We study actively labeling streaming data, where an active learner is faced with a stream of data points and must carefully choose which of these points to label via an expensive experiment. Such problems frequently arise in applications such as healthcare and astronomy. We first study a setting when the data's inputs belong to one of $K$ discrete distributions and formalize this problem via a loss that captures the labeling cost and the prediction error. When the labeling cost is $B$, our algorithm, which chooses to label a point if the uncertainty is larger than a time and cost dependent threshold, achieves a worst-case upper bound of $O(B^{\frac{1}{3}} K^{\frac{1}{3}} T^{\frac{2}{3}})$ on the loss after $T$ rounds. We also provide a more nuanced upper bound which demonstrates that the algorithm can adapt to the arrival pattern, and achieves better performance when the arrival pattern is more favorable. We complement both upper bounds with matching lower bounds. We next study this problem when the inputs belong to a continuous domain and the output of the experiment is a smooth function with bounded RKHS norm. After $T$ rounds in $d$ dimensions, we show that the loss is bounded by $O(B^{\frac{1}{d+3}} T^{\frac{d+2}{d+3}})$ in an RKHS with a squared exponential kernel and by $O(B^{\frac{1}{2d+3}} T^{\frac{2d+2}{2d+3}})$ in an RKHS with a Mat\'ern kernel.

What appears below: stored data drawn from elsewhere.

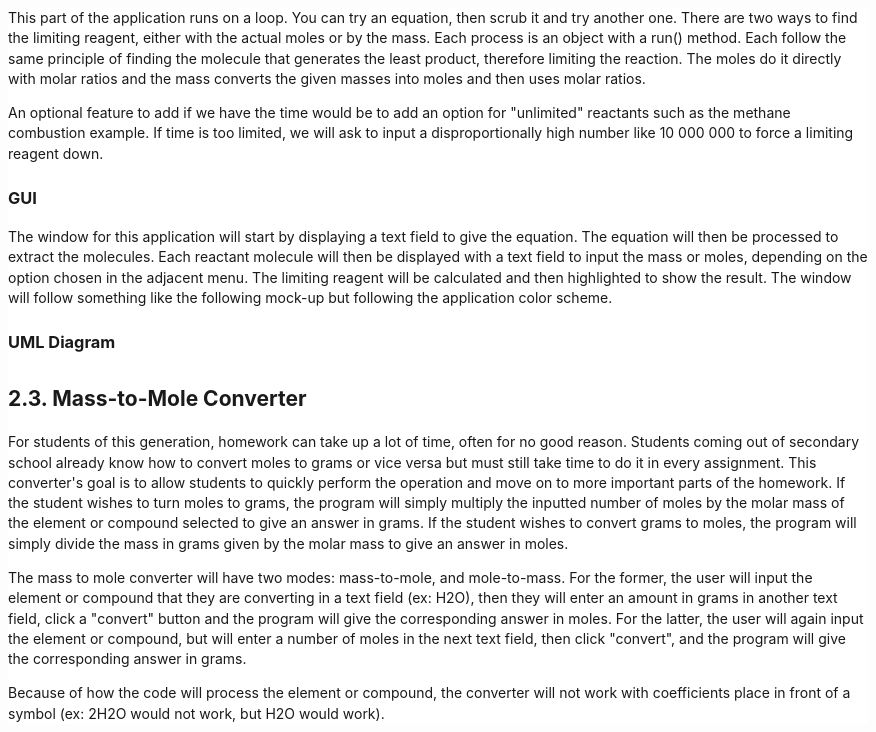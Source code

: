 This part of the application runs on a loop. You can try an equation,
then scrub it and try another one. There are two ways to find the
limiting reagent, either with the actual moles or by the mass. Each
process is an object with a run() method. Each follow the same principle
of finding the molecule that generates the least product, therefore
limiting the reaction. The moles do it directly with molar ratios and
the mass converts the given masses into moles and then uses molar
ratios.

An optional feature to add if we have the time would be to add an option
for "unlimited" reactants such as the methane combustion example. If
time is too limited, we will ask to input a disproportionally high
number like 10 000 000 to force a limiting reagent down.

### GUI

The window for this application will start by displaying a text field to
give the equation. The equation will then be processed to extract the
molecules. Each reactant molecule will then be displayed with a text
field to input the mass or moles, depending on the option chosen in the
adjacent menu. The limiting reagent will be calculated and then
highlighted to show the result. The window will follow something like
the following mock-up but following the application color scheme.


### UML Diagram


##  **2.3. Mass-to-Mole Converter**

For students of this generation, homework can take up a lot of time,
often for no good reason. Students coming out of secondary school
already know how to convert moles to grams or vice versa but must still
take time to do it in every assignment. This converter's goal is to
allow students to quickly perform the operation and move on to more
important parts of the homework. If the student wishes to turn moles to
grams, the program will simply multiply the inputted number of moles by
the molar mass of the element or compound selected to give an answer in
grams. If the student wishes to convert grams to moles, the program will
simply divide the mass in grams given by the molar mass to give an
answer in moles.

The mass to mole converter will have two modes: mass-to-mole, and
mole-to-mass. For the former, the user will input the element or
compound that they are converting in a text field (ex: H2O), then they
will enter an amount in grams in another text field, click a "convert"
button and the program will give the corresponding answer in moles. For
the latter, the user will again input the element or compound, but will
enter a number of moles in the next text field, then click "convert",
and the program will give the corresponding answer in grams.

Because of how the code will process the element or compound, the
converter will not work with coefficients place in front of a symbol
(ex: 2H2O would not work, but H2O would work).
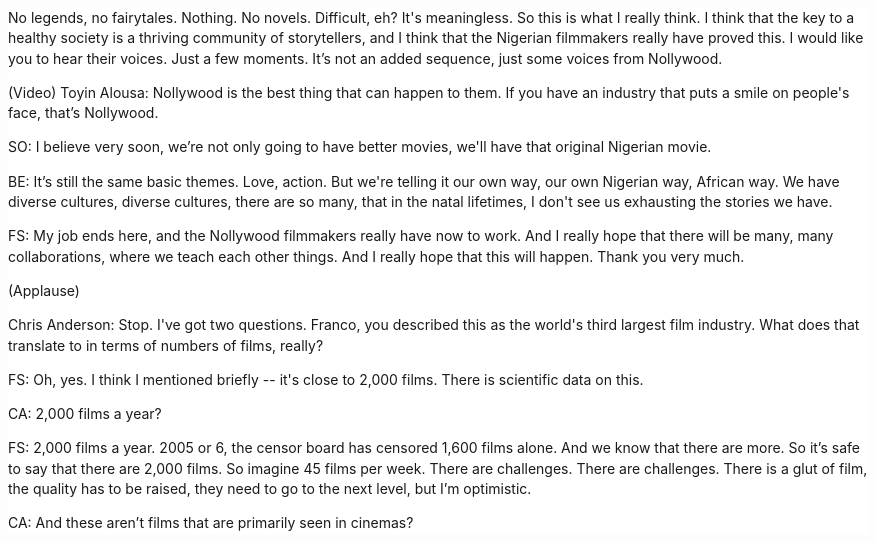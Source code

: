 No legends, no fairytales.
Nothing.
No novels.
Difficult, eh? It&#39;s meaningless.
So this is what I really think.
I think that the key to a healthy society
is a thriving community of storytellers,
and I think that the Nigerian filmmakers really have proved this.
I would like you to hear their voices.
Just a few moments.
It’s not an added sequence, just some voices from Nollywood.

(Video) Toyin Alousa: Nollywood is the best thing that can happen to them.
If you have an industry that puts a smile on people&#39;s face,
that’s Nollywood.

SO: I believe very soon, we’re not only going to have better movies,
we&#39;ll have that original Nigerian movie.

BE: It’s still the same basic themes.
Love, action.
But we&#39;re telling it our own way, our own Nigerian way, African way.
We have diverse cultures, diverse cultures, there are so many,
that in the natal lifetimes,
I don&#39;t see us exhausting the stories we have.

FS: My job ends here, and the Nollywood filmmakers really have now to work.
And I really hope that there will be many, many collaborations,
where we teach each other things.
And I really hope that this will happen.
Thank you very much.

(Applause)


Chris Anderson: Stop. I&#39;ve got two questions.
Franco, you described this as the world&#39;s third largest film industry.
What does that translate to in terms of numbers of films, really?

FS: Oh, yes. I think I mentioned briefly -- it&#39;s close to 2,000 films.
There is scientific data on this.

CA: 2,000 films a year?

FS: 2,000 films a year. 2005 or 6,
the censor board has censored 1,600 films alone.
And we know that there are more.
So it’s safe to say that there are 2,000 films.
So imagine 45 films per week.
There are challenges. There are challenges.
There is a glut of film,
the quality has to be raised, they need to go to the next level,
but I’m optimistic.

CA: And these aren’t films that are primarily seen in cinemas?
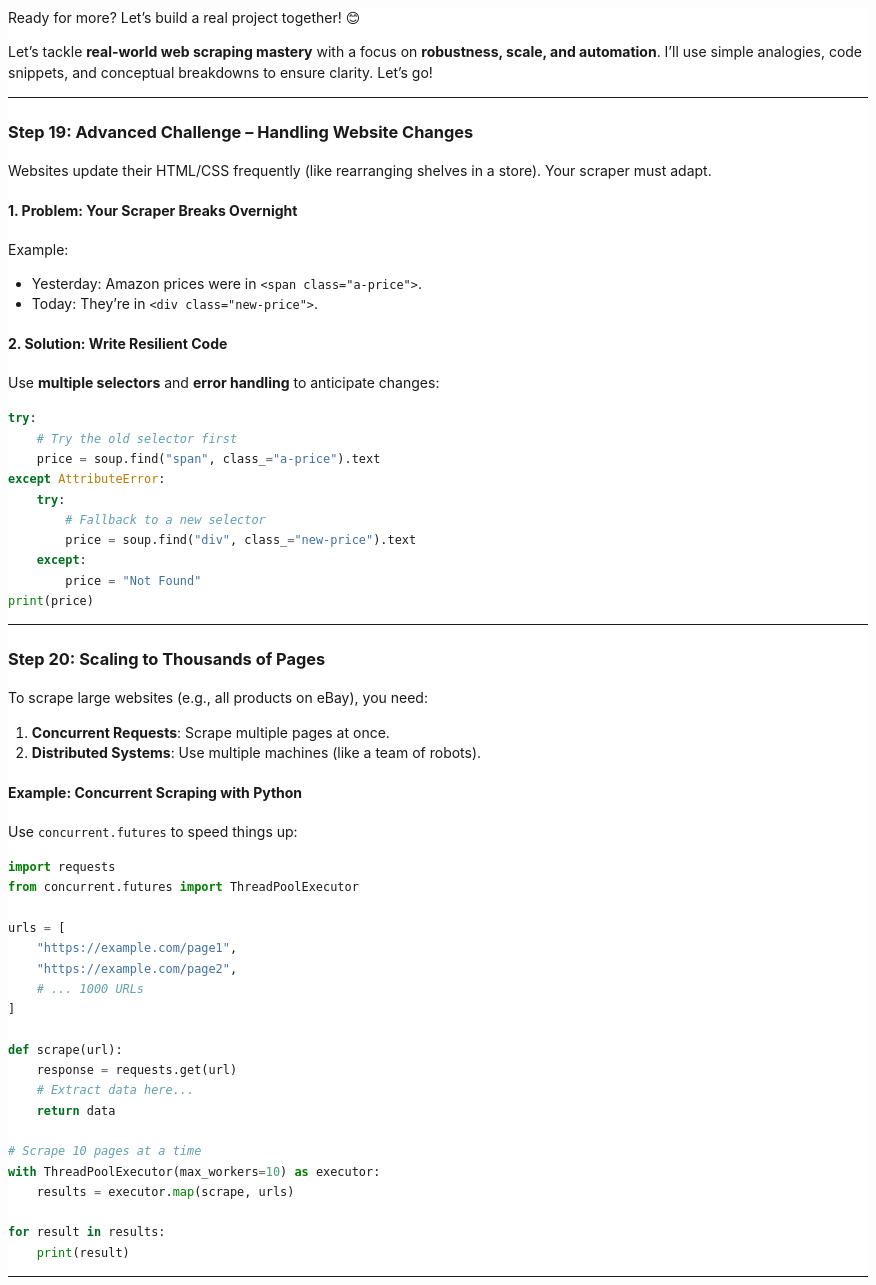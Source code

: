Ready for more? Let’s build a real project together! 😊

Let’s tackle **real-world web scraping mastery** with a focus on **robustness, scale, and automation**. I’ll use simple analogies, code snippets, and conceptual breakdowns to ensure clarity. Let’s go!

---

### **Step 19: Advanced Challenge – Handling Website Changes**
Websites update their HTML/CSS frequently (like rearranging shelves in a store). Your scraper must adapt.

#### **1. Problem: Your Scraper Breaks Overnight**
Example:  
- Yesterday: Amazon prices were in `<span class="a-price">`.  
- Today: They’re in `<div class="new-price">`.  

#### **2. Solution: Write Resilient Code**
Use **multiple selectors** and **error handling** to anticipate changes:  
```python
try:
    # Try the old selector first
    price = soup.find("span", class_="a-price").text
except AttributeError:
    try:
        # Fallback to a new selector
        price = soup.find("div", class_="new-price").text
    except:
        price = "Not Found"
print(price)
```

---

### **Step 20: Scaling to Thousands of Pages**
To scrape large websites (e.g., all products on eBay), you need:  
1. **Concurrent Requests**: Scrape multiple pages at once.  
2. **Distributed Systems**: Use multiple machines (like a team of robots).  

#### **Example: Concurrent Scraping with Python**
Use `concurrent.futures` to speed things up:  
```python
import requests
from concurrent.futures import ThreadPoolExecutor

urls = [
    "https://example.com/page1",
    "https://example.com/page2",
    # ... 1000 URLs
]

def scrape(url):
    response = requests.get(url)
    # Extract data here...
    return data

# Scrape 10 pages at a time
with ThreadPoolExecutor(max_workers=10) as executor:
    results = executor.map(scrape, urls)

for result in results:
    print(result)
```

---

Our empirical evaluation demonstrates that our method outperforms other baselines in several synthetic experiments and two real experiments in medicine and astronomy.

翻译：我们研究了流数据的主动标注问题，其中主动学习器面对连续到达的数据点，必须通过昂贵实验谨慎选择要标注的样本。此类问题常见于医疗与天文学等应用领域。我们首先研究了数据输入属于$K$个离散分布之一的情形，并通过捕捉标注代价与预测误差的损失函数对该问题进行形式化建模。当标注代价为$B$时，我们的算法采用基于时间与代价相关的不确定性阈值选择待标注样本，在$T$轮迭代后达到的最坏情况损失上界为$O(B^{\frac{1}{3}} K^{\frac{1}{3}} T^{\frac{2}{3}})$。我们同时提出了更精细的上界分析，证明该算法能自适应数据到达模式，且在更有利的到达模式下取得更优性能。针对两个上界，我们分别给出了匹配的下界证明。进一步研究了输入属于连续域且实验结果具有有界RKHS范数光滑函数的场景。在$d$维空间的$T$轮迭代中，我们发现：当采用平方指数核时，RKHS中的损失上界为$O(B^{\frac{1}{d+3}} T^{\frac{d+2}{d+3}})$；当采用Matérn核时，上界为$O(B^{\frac{1}{2d+3}} T^{\frac{2d+2}{2d+3}})$。实验评估表明，在多个合成实验以及医疗与天文学领域的两个真实实验中，我们的方法均优于其他基线方法。